▶ [Data]
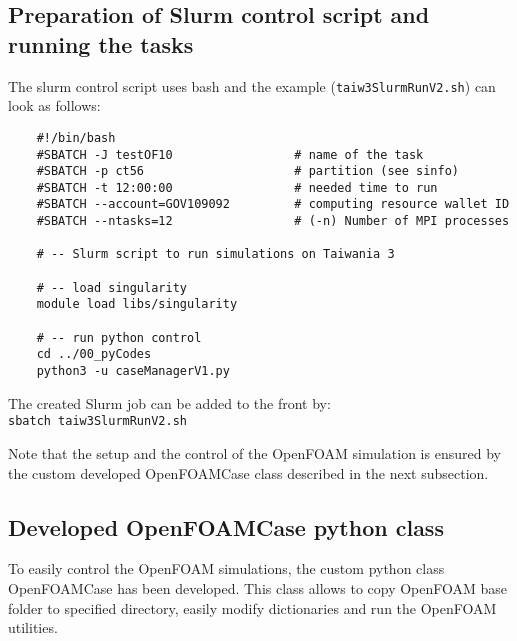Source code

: \subsection{Preparation of Slurm control script and running the tasks}
\label{subsec:slurmCtrl}
The slurm control script uses bash and the example (\texttt{taiw3SlurmRunV2.sh}) can look as follows:
\begin{verbatim}
    #!/bin/bash
    #SBATCH -J testOF10                 # name of the task
    #SBATCH -p ct56                     # partition (see sinfo)
    #SBATCH -t 12:00:00                 # needed time to run
    #SBATCH --account=GOV109092         # computing resource wallet ID
    #SBATCH --ntasks=12                 # (-n) Number of MPI processes

    # -- Slurm script to run simulations on Taiwania 3

    # -- load singularity
    module load libs/singularity

    # -- run python control
    cd ../00_pyCodes
    python3 -u caseManagerV1.py
\end{verbatim}

The created Slurm job can be added to the front by:\\[0.2cm]
\indent\quad\quad\texttt{sbatch taiw3SlurmRunV2.sh}

Note that the setup and the control of the OpenFOAM simulation is ensured by the custom developed OpenFOAMCase class described in the next subsection.

\subsection{Developed OpenFOAMCase python class}
\label{subsec:ofCaseClass}
To easily control the OpenFOAM simulations, the custom python class OpenFOAMCase has been developed. This class allows to copy OpenFOAM base folder to specified directory, easily modify dictionaries and run the OpenFOAM utilities.

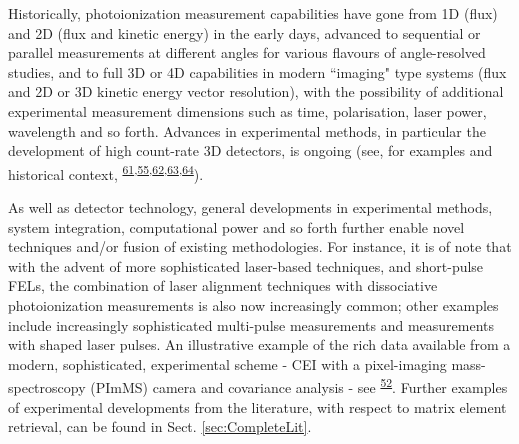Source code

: \documentclass[10pt]{article}
\begin{document}
Historically, photoionization measurement capabilities have gone from 1D (flux) and 2D (flux and kinetic energy) in the early days, advanced to sequential or parallel measurements at different angles for various flavours of angle-resolved studies, and to full 3D or 4D capabilities in modern ``imaging" type systems (flux and 2D or 3D kinetic energy vector resolution), with the possibility of additional experimental measurement dimensions such as time, polarisation, laser power, wavelength and so forth. Advances in experimental methods, in particular the development of high count-rate 3D detectors, is ongoing (see, for examples and historical context, \textsuperscript{\hyperref[csl:61]{61},\hyperref[csl:55]{55},\hyperref[csl:62]{62},\hyperref[csl:63]{63},\hyperref[csl:64]{64}}). 

As well as detector technology, general developments in experimental methods, system integration, computational power and so forth further enable novel techniques and/or fusion of existing methodologies. For instance, it is of note that with the advent of more sophisticated laser-based techniques, and short-pulse FELs, the combination of laser alignment techniques with dissociative photoionization measurements is also now increasingly common; other examples include increasingly sophisticated multi-pulse measurements and measurements with shaped laser pulses. An illustrative example of the rich data available from a modern, sophisticated, experimental scheme - CEI with a pixel-imaging mass-spectroscopy (PImMS) camera and covariance analysis - see \textsuperscript{\hyperref[csl:52]{52}}. Further examples of experimental developments from the literature, with respect to matrix element retrieval, can be found in Sect. \ref{sec:CompleteLit}.


\end{document}
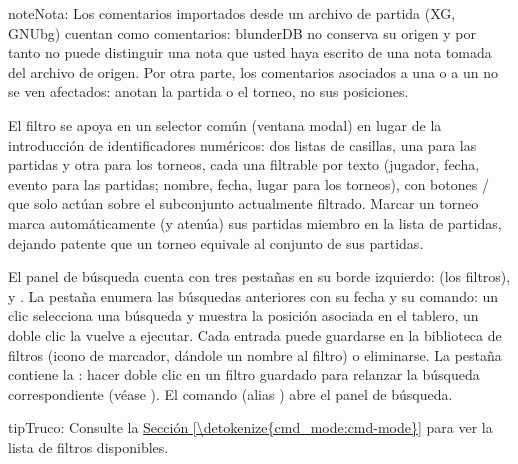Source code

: \documentclass[letterpaper,10pt,spanish]{sphinxmanual}
\begin{document}
\begin{sphinxadmonition}{note}{Nota:}
\sphinxAtStartPar
Los comentarios importados desde un archivo de partida (XG, GNUbg) cuentan como comentarios: blunderDB no conserva su origen y por tanto no puede distinguir una nota que usted haya escrito de una nota tomada del archivo de origen. Por otra parte, los comentarios asociados a una  o a un  no se ven afectados: anotan la partida o el torneo, no sus posiciones.
\end{sphinxadmonition}

\sphinxAtStartPar
El filtro  se apoya en un selector común (ventana modal) en lugar de la introducción de identificadores numéricos: dos listas de casillas, una para las partidas y otra para los torneos, cada una filtrable por texto (jugador, fecha, evento para las partidas; nombre, fecha, lugar para los torneos), con botones  /  que solo actúan sobre el subconjunto actualmente filtrado. Marcar un torneo marca automáticamente (y atenúa) sus partidas miembro en la lista de partidas, dejando patente que un torneo equivale al conjunto de sus partidas.

\sphinxAtStartPar
El panel de búsqueda cuenta con tres pestañas en su borde izquierdo:  (los filtros),  y . La pestaña  enumera las búsquedas anteriores con su fecha y su comando: un clic selecciona una búsqueda y muestra la posición asociada en el tablero, un doble clic la vuelve a ejecutar. Cada entrada puede guardarse en la biblioteca de filtros (icono de marcador, dándole un nombre al filtro) o eliminarse. La pestaña  contiene la : hacer doble clic en un filtro guardado para relanzar la búsqueda correspondiente (véase {\hyperref[\detokenize{annexe_filtres:annexe-filtres}]{}}). El comando  (alias ) abre el panel de búsqueda.

\begin{sphinxadmonition}{tip}{Truco:}
\sphinxAtStartPar
Consulte la \hyperref[\detokenize{cmd_mode:cmd-mode}]{Sección \ref{\detokenize{cmd_mode:cmd-mode}}} para ver la lista de filtros disponibles.
\end{sphinxadmonition}
\end{document}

▶ [What needs to be done]
Copy out each line of the data where the string "bash" appears.

▶ [Task output]
The slurm control script uses bash and the example (\texttt{taiw3SlurmRunV2.sh}) can look as follows:
    #!/bin/bash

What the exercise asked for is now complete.